À voir : le documentaire Netflix Coded Bias, le site du mouvement Algorithmic Justice League créé par Joy Buolamwini.
Janelle Shane, observatrice de l’absurde
L’intelligence artificielle peut être un sujet amusant. Si vous n’y croyez pas, vous devriez jeter un œil au blog et compte Twitter de Janelle Shane. Cette chercheuse et autrice s’amuse des incohérences des algorithmes générateurs de texte. On trouve parmi ses expérimentations des sessions de flirt gênantes entre chatbots (avec des déclarations de type « je t’aime, ce n’est pas grave si tu es un chien en trench » ), des générateurs de mascottes, recettes vintage, idées de dessins... C’est un petit plaisir pour les amateurs d’humour absurde et un moyen de relativiser les capacités (souvent survendues) des robots.
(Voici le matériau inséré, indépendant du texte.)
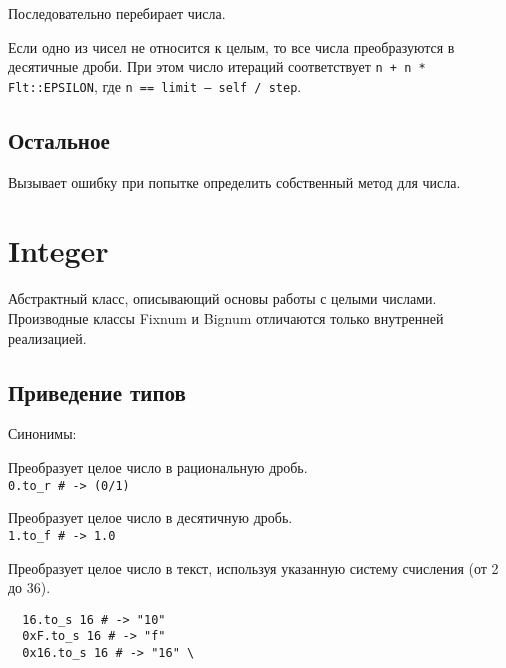 \begin{methodlist}
  Последовательно перебирает числа.

  Если одно из чисел не относится к целым, то все числа преобразуются в десятичные дроби. При этом число итераций соответствует \verb!n + n * Flt::EPSILON!, где \verb!n == limit – self / step!.
\end{methodlist}

\subsection*{Остальное}

\begin{methodlist}
  Вызывает ошибку при попытке определить собственный метод для числа.
\end{methodlist}

\section{Integer}

Абстрактный класс, описывающий основы работы с целыми числами. Производные классы Fixnum и Bignum отличаются только внутренней реализацией.

\subsection*{Приведение типов}

\begin{methodlist}

  Синонимы: 

  Преобразует целое число в рациональную дробь.
  \\\verb!0.to_r # -> (0/1)!

  Преобразует целое число в десятичную дробь.
  \\\verb!1.to_f # -> 1.0!

  Преобразует целое число в текст, используя указанную систему счисления (от 2 до 36).
  \begin{verbatim}
  16.to_s 16 # -> "10"
  0xF.to_s 16 # -> "f" 
  0x16.to_s 16 # -> "16" \
  \end{verbatim}
\end{methodlist}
À lire : You Look like a thing and I love you
Nataliya Kosminya connecte corps et machine
Dans la catégorie « interface cerveaux-machines », il y a les implants cérébraux Neuralinks d’Elon Musk (récemment testés sur des porcs), et il y a aussi les recherches de Nataliya Kosminya. Cette scientifique ukrainienne moins en vue que le milliardaire californien est pourtant très admirée par ses pairs, explique Le Monde dans un portrait de septembre 2020. La chercheuse a notamment développé une paire de lunettes capable de décrypter en temps réel l’activité cérébrale d’un conducteur et de l’alerter, par une vibration, s’il s’assoupit au volant. Elle plaide pour des technologies non invasives, à l’inverse d’Elon Musk. Consciente des enjeux majeurs soulevés par son domaine de recherche, elle réclame un débat autour de ce qu’elle nomme « l’internet des corps ».
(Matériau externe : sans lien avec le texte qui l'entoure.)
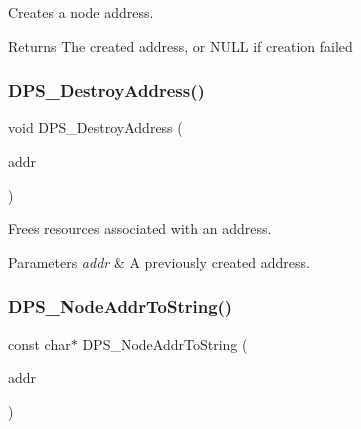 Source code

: Creates a node address. 

\begin{DoxyReturn}{Returns}
The created address, or N\+U\+LL if creation failed 
\end{DoxyReturn}
\mbox{\label{group__nodeaddress_ga1f373831e8009ff5959ccb02b8c3fb14}} 
\subsubsection{\texorpdfstring{D\+P\+S\+\_\+\+Destroy\+Address()}{DPS\_DestroyAddress()}}
{\footnotesize\ttfamily void D\+P\+S\+\_\+\+Destroy\+Address (\begin{DoxyParamCaption}\item[{\hyperlink{group__nodeaddress_ga9e9f56aa38e82b4edcef7eb81e9f5bd2}{D\+P\+S\+\_\+\+Node\+Address} $\ast$}]{addr }\end{DoxyParamCaption})}



Frees resources associated with an address. 


\begin{DoxyParams}{Parameters}
{\em addr} & A previously created address. \\
\hline
\end{DoxyParams}
\mbox{\label{group__nodeaddress_gafc7b21048f92370ca29325d6245b576d}} 
\subsubsection{\texorpdfstring{D\+P\+S\+\_\+\+Node\+Addr\+To\+String()}{DPS\_NodeAddrToString()}}
{\footnotesize\ttfamily const char$\ast$ D\+P\+S\+\_\+\+Node\+Addr\+To\+String (\begin{DoxyParamCaption}\item[{const \hyperlink{group__nodeaddress_ga9e9f56aa38e82b4edcef7eb81e9f5bd2}{D\+P\+S\+\_\+\+Node\+Address} $\ast$}]{addr }\end{DoxyParamCaption})}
Kate Crawford, géographe de l'I.A.
Pour Kate Crawford, l’omniprésence des discours autour de l’éthique de l’intelligence artificielle masque un sujet plus important : l’impact environnemental et social de ces technologies à grande échelle. Son ouvrage Atlas of AI, fruit d'une investigation de cinq ans, tente de corriger cette erreur et ancre les algorithmes dans le monde physique. « C’est une industrie extractive » en ressources naturelles comme en travail humain et en données, explique-t-elle. Son enquête la mène notamment dans une mine d'extraction de lithium dans le Nevada. Quand elle ne voyage pas sur les traces de l'IA, Kate Crawford dézingue sur son compte Twitter les articles de presse un peu trop survendeurs sur les intelligences artificielles.
À lire : Atlas of A.I.
Kate Darling bouscule les points de vue
Il faut arrêter de comparer les robots aux humains et de faire en sorte qu’ils nous ressemblent. C’est le mantra de la chercheuse au MIT Kate Darling, spécialiste des relations entre hommes et machines. L’autrice du livre The New Breed estime que nous devrions plutôt les considérer comme des animaux. « Les animaux et les robots ne sont pas identiques, mais cette analogie permet de nous éloigner de la comparaison homme-robot. Cela nous ouvre l'esprit à d'autres possibilités – voir les robots comme partenaires par exemple », explique-t-elle dans une interview au Guardian.
À lire : The New Breed
Timnit Gebru, symbole de la révolte
En décembre 2020 son nom fait la une des journaux. La chercheuse spécialiste des questions d’éthique liées à l’intelligence artificielle annonce sur Twitter son départ forcé de chez Google, créant une polémique en interne. Ce licenciement intervient après que la chercheuse s’est plainte du fait que l’entreprise « réduise au silence les voix marginalisées ». Son départ serait aussi lié à la censure de l’un de ses articles par Google. Celui-ci portait sur les systèmes de langage naturel, c'est-à-dire les algorithmes qui génèrent du texte. Pour la chercheuse, ceux-ci doivent éviter de s’appuyer sur des bases de données trop importantes afin d’être plus facilement contrôlables. Pas franchement la stratégie de Google en la matière.